Tesco.com has created a Web site for the U.S. Safeway supermarket chain, which, according to reports, looks almost identical to Tesco's U.K Web site. The project will kick off at five Safeway stores in Portland, Ore., on Monday, and is expected to debut across the Safeway chain in the coming months.
U.S. grocery giant Safeway teamed up with Tesco last summer, in a deal that saw Tesco pay $23.2 million (16 million pounds) in exchange for a 35 percent stake in Safeway's existing home shopping operations, called GroceryWorks.
Tesco is hoping that its business model will prove successful in the United States, which has already seen the high-profile collapse of Webvan--a dot-com retailer that spent more than $1.15 billion in a failed attempt to succeed in the highly competitive grocery market.
Tesco's business model is radically different than Webvan's was, and is based on the idea of using a company's existing infrastructure to serve Internet customers.
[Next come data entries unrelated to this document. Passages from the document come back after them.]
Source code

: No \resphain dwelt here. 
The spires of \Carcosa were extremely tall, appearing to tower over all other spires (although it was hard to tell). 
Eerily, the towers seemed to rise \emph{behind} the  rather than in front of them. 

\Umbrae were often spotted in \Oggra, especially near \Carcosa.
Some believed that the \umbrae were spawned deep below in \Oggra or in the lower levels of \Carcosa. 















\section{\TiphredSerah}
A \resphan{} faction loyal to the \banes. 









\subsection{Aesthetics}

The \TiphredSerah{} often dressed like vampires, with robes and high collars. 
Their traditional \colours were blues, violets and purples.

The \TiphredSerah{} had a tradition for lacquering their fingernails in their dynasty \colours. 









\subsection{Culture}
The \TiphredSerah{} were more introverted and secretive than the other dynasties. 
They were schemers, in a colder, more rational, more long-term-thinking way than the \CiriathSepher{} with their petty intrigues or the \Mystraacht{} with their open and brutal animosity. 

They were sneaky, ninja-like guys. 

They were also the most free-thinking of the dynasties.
Rather than building new warehouses, Tesco operates a "store pick" system in Britain, where orders submitted over the Internet are assembled at the nearest local store. Safeway.com will now use this model.
Webvan put its faith in high-tech infrastructure, creating an immense warehouse in California that was reported to cover 330,000 square feet and contain five miles of conveyor belts. The company believed that its workers would be up to 10 times more productive than traditional shoppers, ensuring significant productivity gains.
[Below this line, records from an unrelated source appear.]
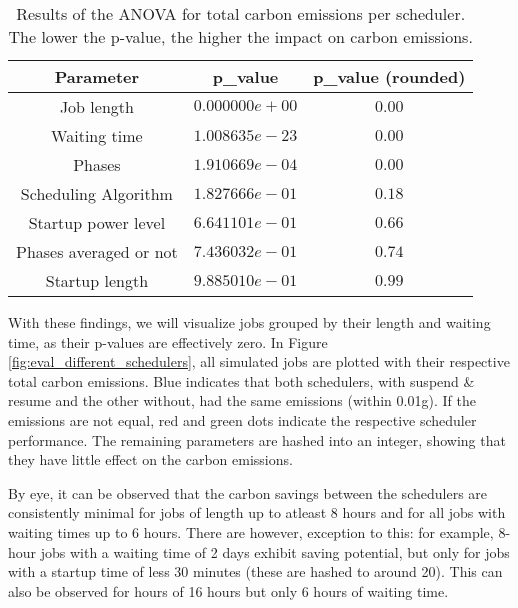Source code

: \begin{table}[h!]
    \centering
    \begin{tabular}{|c|c|c|}
    \hline
        Parameter & p\_value & p\_value (rounded) \\ \hline
        Job length & $0.000000e+00$ & $0.00$ \\ \hline
        Waiting time &  $1.008635e-23$ & $0.00$ \\ \hline
        Phases &  $1.910669e-04$ & $0.00$ \\ \hline
        Scheduling Algorithm &  $1.827666e-01$ & $0.18$ \\ \hline
        Startup power level &  $6.641101e-01$ & $0.66$ \\ \hline
        Phases averaged or not &  $7.436032e-01$ & $0.74$ \\ \hline
        Startup length &  $9.885010e-01$ & $0.99$ \\ \hline
    \end{tabular}
    \caption{Results of the ANOVA for total carbon emissions per scheduler. The lower the p-value, the higher the impact on carbon emissions.}
\label{tab:scheduler_anova}
\end{table}

With these findings, we will visualize jobs grouped by their length and waiting time, as their p-values are effectively zero.
In Figure \ref{fig:eval_different_schedulers}, all simulated jobs are plotted with their respective total carbon emissions. Blue indicates that both schedulers, with suspend \& resume and the other without, had the same emissions (within 0.01g). If the emissions are not equal, red and green dots indicate the respective scheduler performance.
The remaining parameters are hashed into an integer, showing that they have little effect on the carbon emissions.

By eye, it can be observed that the carbon savings between the schedulers are consistently minimal for jobs of length up to atleast 8 hours and for all jobs with waiting times up to 6 hours.
There are however, exception to this: for example, 8-hour jobs with a waiting time of 2 days exhibit saving potential, but only for jobs with a startup time of less 30 minutes (these are hashed to around 20). This can also be observed for hours of 16 hours but only 6 hours of waiting time.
However, the move didn't pay off and, in July 2001, Webvan filed for bankruptcy.
In contrast, Tesco's Internet arm has clicked with British Internet shoppers. It announced recently that its online arm would become profitable earlier than expected, after it enjoyed solid sales growth in 2001.
Some analysts have warned, though, that the "store pick" model may not be as popular with American shoppers.
Graeme Wearden reported from London.